Regulations that took place after Sandy, and even some that are being mulled by New York regulators, could cause insurance availability issues in the state, said Dan Robinson, president and chief executive officer of New York Central Mutual Fire Insurance Co. Following Sandy, New York was among the states that banned the use of hurricane deductibles, and a subsequent regulation limited the time frame for responding and adjusting a claim.
Regardless of the regulatory outcome, weather experience of the past few years in the Northeast including Sandy, Hurricane Irene and the Halloween 2011 snowstorm will likely lead insurers to scrutinize future underwriting risks there, according to an A.M. Best Briefing on Sandy. The average adjusted loss ratio in 2012 for homeowners insurers in New York was 80.7, which is its highest level in the past five years, according to BestLink, A.M. Best Co.'s online financial system.
One instance of increased underwriting scrutiny has surfaced in New Jersey, according to a filing in Best's State Rate Database (http://ratefilings.ambest.com). Three companies in the Andover Cos. Pool requested to increase the effective hurricane deductible range to three miles from the coast, from one mile, the filing said. The request, submitted March 11 and approved March 28, was made "in light of recent experience and in an effort to protect insurer solvency."
No similar filings could be immediately located in New York. Robinson, along with the New York Insurance Association and the Independent Insurance Agents & Brokers of New York, said the industry there is focused on regulatory issues.
"That's probably the biggest fear right now is what is going on with the regulatory environment because there are a lot of knee-jerk reactions happening from legislators at this point," Robinson told Best's News Service. "I get very concerned at the end of the day about where is all of this going to end up."
One bill under consideration in the New York Legislature, A-1092, would mandate insurers investigate a claim within six business days of notice and also make any property inspection within that same time. The legislation mirrors an emergency regulation put into place by New York regulators following Sandy in an effort to speed up payments to policyholders.
"This event, and some people lose perspective on this, was only about 10% of what the worst case scenario could be," Robinson said of Sandy. "So take this times 10, and then try to figure out if we have enough adjusters in the country to come in if you had a Cat-4 [hurricane] go into Long Island. I dare say not."
Despite travel issues and gas shortages following the storm, NYCM was averaging five or six days to have claims adjusted following Sandy, Robinson said. However, there were some exceptions, he said, because some cases were not as critical as others. "We prioritize when we get them," he said. As of April 29, NYCM had closed 98% of its claims. The company expects a gross loss from Sandy of $35 million, Robinson said.
The New York Department of Financial Services recently asked the New York Insurance Association, and other industry representatives, to have their members provide input on two potential measures: a ban on writing anti-concurrent causation clauses into new policies, and reducing the threshold for insurers to lower exposures without state approval, said Ellen Melchionni, president of NYIA.

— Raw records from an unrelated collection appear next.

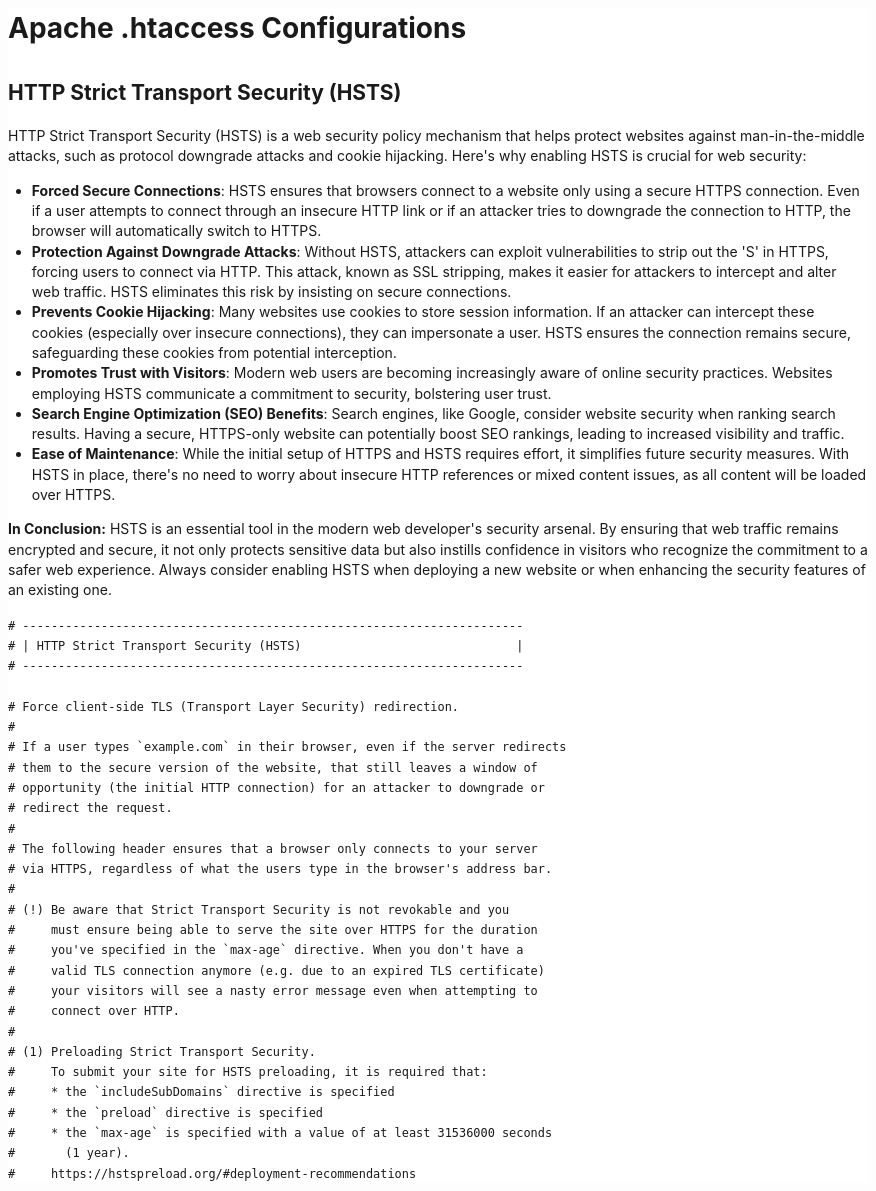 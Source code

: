 # Apache .htaccess Configurations

## HTTP Strict Transport Security (HSTS)

HTTP Strict Transport Security (HSTS) is a web security policy mechanism that helps protect websites against man-in-the-middle attacks, such as protocol downgrade attacks and cookie hijacking. Here's why enabling HSTS is crucial for web security:

- **Forced Secure Connections**: HSTS ensures that browsers connect to a website only using a secure HTTPS connection. Even if a user attempts to connect through an insecure HTTP link or if an attacker tries to downgrade the connection to HTTP, the browser will automatically switch to HTTPS.
- **Protection Against Downgrade Attacks**: Without HSTS, attackers can exploit vulnerabilities to strip out the 'S' in HTTPS, forcing users to connect via HTTP. This attack, known as SSL stripping, makes it easier for attackers to intercept and alter web traffic. HSTS eliminates this risk by insisting on secure connections.
- **Prevents Cookie Hijacking**: Many websites use cookies to store session information. If an attacker can intercept these cookies (especially over insecure connections), they can impersonate a user. HSTS ensures the connection remains secure, safeguarding these cookies from potential interception.
- **Promotes Trust with Visitors**: Modern web users are becoming increasingly aware of online security practices. Websites employing HSTS communicate a commitment to security, bolstering user trust.
- **Search Engine Optimization (SEO) Benefits**: Search engines, like Google, consider website security when ranking search results. Having a secure, HTTPS-only website can potentially boost SEO rankings, leading to increased visibility and traffic.
- **Ease of Maintenance**: While the initial setup of HTTPS and HSTS requires effort, it simplifies future security measures. With HSTS in place, there's no need to worry about insecure HTTP references or mixed content issues, as all content will be loaded over HTTPS.

**In Conclusion:**
HSTS is an essential tool in the modern web developer's security arsenal. By ensuring that web traffic remains encrypted and secure, it not only protects sensitive data but also instills confidence in visitors who recognize the commitment to a safer web experience. Always consider enabling HSTS when deploying a new website or when enhancing the security features of an existing one.


```apacheconf
# ----------------------------------------------------------------------
# | HTTP Strict Transport Security (HSTS)                              |
# ----------------------------------------------------------------------

# Force client-side TLS (Transport Layer Security) redirection.
#
# If a user types `example.com` in their browser, even if the server redirects
# them to the secure version of the website, that still leaves a window of
# opportunity (the initial HTTP connection) for an attacker to downgrade or
# redirect the request.
#
# The following header ensures that a browser only connects to your server
# via HTTPS, regardless of what the users type in the browser's address bar.
#
# (!) Be aware that Strict Transport Security is not revokable and you
#     must ensure being able to serve the site over HTTPS for the duration
#     you've specified in the `max-age` directive. When you don't have a
#     valid TLS connection anymore (e.g. due to an expired TLS certificate)
#     your visitors will see a nasty error message even when attempting to
#     connect over HTTP.
#
# (1) Preloading Strict Transport Security.
#     To submit your site for HSTS preloading, it is required that:
#     * the `includeSubDomains` directive is specified
#     * the `preload` directive is specified
#     * the `max-age` is specified with a value of at least 31536000 seconds
#       (1 year).
#     https://hstspreload.org/#deployment-recommendations
```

The measures are not official proposals, she said, and the DFS wants to know "how this would affect appetite and how this would affect pricing." The DFS declined to comment on potential regulations revisions. Melchionni said the New York DFS' primary focus should be regulating to ensure companies remain solvent.
"Our biggest concern, and what should be the biggest concern for DFS and the governor ... is market availability," Melchionni said. "We want to make sure there are companies willing to come in and write new business."
Regulatory pressure is a major concern for Dick Poppa, president and chief executive officer of the Independent Insurance Agents & Brokers of New York, because he says it could lead to insurance availability issues in Sandy-affected areas. Poppa said he doesn't want to see the New York market get into a position like Florida, where the largest homeowners insurance is government-backed Citizens Property Insurance Corp.
"The more the [DFS] and the Legislature puts pressure on insurers the more likely they are to take capital elsewhere," Poppa said. "On the regulatory side, the department continues to be pretty strident in the way it's dealing with insurers. I have also heard they are looking at the actual claims expenses and so forth, and being much more willing to look at rate increases as necessary."
Reflecting on the experience from Sandy, Robinson said public education about flood insurance is one thing the industry should emphasize more. Not getting flood insurance sold to those who might need it and consumers not buying flood is a problem, he said.
"The biggest lesson I see out of all this is there is no question that agents and companies need to do a better job in promoting the flood part of insurance," Robinson said. "I think there are agents who do a great job and there are agents who don't."